I'm curious about restoring a domain controller (DC), especially when it comes to Flexible Single Master Operations (FSMO) roles and Primary Domain Controllers (PDC). If I restore a non-PDC or non-FSMO DC from a backup, will that backup have the authority to overwrite its old information in the domain? What if it's a PDC or FSMO role holder? Could restoring it lead to users having to revert to old passwords or other issues? Just trying to understand the implications of this process in a multi-DC environment and if it's ever a bad idea to restore one that isn't critical.
2 Answers
When it comes to restoring a DC that's not a PDC, the best practice is to avoid restoring from backup altogether. Instead, you can set up a new DC in about 30 minutes, which is generally safer. If your backups are application-aware, the DC will recognize it’s been restored and initiate an Initial Synchronization to update its information before functioning as a DC. If not, it's usually best to just skip the restore to avoid potential issues.

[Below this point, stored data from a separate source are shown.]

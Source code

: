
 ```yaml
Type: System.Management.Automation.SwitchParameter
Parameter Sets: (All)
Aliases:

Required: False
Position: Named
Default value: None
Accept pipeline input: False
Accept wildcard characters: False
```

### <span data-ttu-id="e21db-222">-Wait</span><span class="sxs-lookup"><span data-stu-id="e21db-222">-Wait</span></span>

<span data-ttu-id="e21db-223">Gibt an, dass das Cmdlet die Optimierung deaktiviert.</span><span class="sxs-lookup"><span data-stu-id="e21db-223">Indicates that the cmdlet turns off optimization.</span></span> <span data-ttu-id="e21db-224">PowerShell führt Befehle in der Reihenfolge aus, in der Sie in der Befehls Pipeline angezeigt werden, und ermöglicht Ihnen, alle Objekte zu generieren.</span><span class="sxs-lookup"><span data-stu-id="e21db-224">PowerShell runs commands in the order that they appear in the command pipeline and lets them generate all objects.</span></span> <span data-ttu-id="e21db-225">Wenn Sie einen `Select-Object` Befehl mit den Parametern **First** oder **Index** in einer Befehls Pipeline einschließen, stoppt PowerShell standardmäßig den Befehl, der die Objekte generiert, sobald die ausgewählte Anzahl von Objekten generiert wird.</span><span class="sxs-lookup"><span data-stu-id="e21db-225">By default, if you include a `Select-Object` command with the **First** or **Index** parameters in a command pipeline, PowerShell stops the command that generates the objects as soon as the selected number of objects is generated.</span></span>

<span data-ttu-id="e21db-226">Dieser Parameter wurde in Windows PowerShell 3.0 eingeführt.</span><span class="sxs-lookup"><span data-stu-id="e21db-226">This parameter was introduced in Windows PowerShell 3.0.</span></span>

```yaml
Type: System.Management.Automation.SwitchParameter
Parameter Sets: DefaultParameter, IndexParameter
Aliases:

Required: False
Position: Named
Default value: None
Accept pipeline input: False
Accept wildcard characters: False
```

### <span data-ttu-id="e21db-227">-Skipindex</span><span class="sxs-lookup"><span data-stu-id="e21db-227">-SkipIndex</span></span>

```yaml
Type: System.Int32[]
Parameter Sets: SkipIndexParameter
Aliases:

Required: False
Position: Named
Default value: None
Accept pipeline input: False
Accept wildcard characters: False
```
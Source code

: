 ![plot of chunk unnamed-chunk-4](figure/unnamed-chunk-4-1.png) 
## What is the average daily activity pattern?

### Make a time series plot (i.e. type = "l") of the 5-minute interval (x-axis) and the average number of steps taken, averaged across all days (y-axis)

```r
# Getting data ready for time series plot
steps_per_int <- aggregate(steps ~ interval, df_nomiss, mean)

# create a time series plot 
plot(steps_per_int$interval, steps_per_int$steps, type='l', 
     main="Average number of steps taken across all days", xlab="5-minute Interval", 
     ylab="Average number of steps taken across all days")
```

It's essential to understand the difference between authoritative and non-authoritative restores for domain controllers. That can impact what happens to all devices and users in your network.
So if we have at least one DC operational, we can rebuild others. But if the last DC fails and I only have an old backup, can I restore it without losing trust relationships? What's the time frame for that to be okay, as I'm working in disaster recovery?
Totally agree! For PDC restorations, though, it gets trickier. I'd prefer to hear from someone with more experience before jumping in.